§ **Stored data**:
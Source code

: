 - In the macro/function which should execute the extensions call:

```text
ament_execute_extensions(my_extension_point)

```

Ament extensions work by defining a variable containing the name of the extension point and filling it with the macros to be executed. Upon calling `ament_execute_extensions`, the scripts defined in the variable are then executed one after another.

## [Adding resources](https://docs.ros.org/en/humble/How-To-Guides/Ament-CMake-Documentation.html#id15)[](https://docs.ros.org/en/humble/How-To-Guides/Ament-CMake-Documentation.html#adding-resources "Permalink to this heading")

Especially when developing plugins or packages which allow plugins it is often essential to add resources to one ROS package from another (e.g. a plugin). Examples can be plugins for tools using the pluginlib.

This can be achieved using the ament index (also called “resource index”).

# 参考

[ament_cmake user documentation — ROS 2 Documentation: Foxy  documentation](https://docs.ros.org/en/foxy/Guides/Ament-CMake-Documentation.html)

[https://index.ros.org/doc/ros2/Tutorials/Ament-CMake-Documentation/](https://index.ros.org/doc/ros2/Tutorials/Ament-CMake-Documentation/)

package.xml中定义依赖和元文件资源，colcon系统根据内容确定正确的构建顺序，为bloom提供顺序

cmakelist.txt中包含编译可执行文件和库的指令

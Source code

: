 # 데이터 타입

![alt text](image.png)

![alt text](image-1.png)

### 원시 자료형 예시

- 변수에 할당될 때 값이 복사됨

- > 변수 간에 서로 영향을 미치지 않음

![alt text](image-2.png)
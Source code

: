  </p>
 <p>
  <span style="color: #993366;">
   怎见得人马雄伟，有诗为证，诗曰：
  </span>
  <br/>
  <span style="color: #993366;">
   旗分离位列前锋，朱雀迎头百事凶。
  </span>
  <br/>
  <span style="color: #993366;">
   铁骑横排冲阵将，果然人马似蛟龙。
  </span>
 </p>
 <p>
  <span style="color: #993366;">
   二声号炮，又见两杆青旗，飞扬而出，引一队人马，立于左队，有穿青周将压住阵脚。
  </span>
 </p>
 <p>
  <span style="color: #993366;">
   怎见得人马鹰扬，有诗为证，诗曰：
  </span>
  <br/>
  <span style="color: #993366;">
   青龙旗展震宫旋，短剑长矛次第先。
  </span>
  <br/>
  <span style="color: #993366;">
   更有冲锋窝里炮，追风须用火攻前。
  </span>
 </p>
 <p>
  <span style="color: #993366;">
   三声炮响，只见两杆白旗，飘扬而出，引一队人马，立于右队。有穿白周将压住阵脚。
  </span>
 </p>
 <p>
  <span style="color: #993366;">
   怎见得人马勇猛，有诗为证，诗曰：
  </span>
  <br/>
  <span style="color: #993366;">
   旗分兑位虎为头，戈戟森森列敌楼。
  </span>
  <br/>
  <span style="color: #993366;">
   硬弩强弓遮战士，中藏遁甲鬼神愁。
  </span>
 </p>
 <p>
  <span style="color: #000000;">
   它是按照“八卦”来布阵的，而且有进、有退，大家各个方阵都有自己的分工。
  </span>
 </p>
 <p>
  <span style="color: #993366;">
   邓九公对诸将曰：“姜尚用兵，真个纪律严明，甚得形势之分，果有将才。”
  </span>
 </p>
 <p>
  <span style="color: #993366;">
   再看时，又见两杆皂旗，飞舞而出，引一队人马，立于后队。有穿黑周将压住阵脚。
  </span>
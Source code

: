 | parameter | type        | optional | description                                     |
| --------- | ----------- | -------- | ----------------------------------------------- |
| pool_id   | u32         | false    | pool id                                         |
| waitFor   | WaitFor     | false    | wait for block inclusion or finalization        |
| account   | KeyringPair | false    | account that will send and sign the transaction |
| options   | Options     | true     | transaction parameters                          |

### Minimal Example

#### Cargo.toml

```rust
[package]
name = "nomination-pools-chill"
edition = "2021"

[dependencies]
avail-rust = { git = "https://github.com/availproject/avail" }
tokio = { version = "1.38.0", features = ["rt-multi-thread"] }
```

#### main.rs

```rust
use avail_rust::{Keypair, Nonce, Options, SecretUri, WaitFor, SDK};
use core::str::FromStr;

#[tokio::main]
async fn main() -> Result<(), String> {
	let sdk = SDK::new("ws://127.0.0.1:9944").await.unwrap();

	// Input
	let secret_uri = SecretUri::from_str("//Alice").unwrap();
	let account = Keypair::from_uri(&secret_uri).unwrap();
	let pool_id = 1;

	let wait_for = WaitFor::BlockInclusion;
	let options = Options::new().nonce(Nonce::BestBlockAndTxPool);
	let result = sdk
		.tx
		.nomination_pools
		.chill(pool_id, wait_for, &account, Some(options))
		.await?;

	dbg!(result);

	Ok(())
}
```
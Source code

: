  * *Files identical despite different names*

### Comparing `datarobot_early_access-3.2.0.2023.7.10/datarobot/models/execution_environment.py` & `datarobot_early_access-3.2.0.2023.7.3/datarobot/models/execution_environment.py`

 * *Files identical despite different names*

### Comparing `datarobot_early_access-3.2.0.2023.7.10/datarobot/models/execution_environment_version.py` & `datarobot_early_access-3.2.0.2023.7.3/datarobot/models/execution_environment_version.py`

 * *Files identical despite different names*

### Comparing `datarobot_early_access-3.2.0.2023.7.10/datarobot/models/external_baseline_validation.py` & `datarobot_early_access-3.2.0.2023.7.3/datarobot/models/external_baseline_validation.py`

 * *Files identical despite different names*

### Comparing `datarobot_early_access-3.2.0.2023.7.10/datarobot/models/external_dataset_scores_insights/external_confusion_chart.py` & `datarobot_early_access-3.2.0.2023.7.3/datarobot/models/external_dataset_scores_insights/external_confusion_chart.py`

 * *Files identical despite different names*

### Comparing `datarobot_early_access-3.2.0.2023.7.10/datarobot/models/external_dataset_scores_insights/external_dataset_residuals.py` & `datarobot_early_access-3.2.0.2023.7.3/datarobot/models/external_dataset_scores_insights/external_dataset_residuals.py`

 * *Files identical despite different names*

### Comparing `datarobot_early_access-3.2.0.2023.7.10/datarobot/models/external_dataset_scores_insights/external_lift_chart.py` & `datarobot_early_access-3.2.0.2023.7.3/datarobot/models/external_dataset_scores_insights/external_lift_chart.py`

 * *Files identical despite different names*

§ **Your assignment**: Counting only lines that contain the word "引一队人马", how many are there in the records above? Give the number alone.

§ **Problem solution**: 3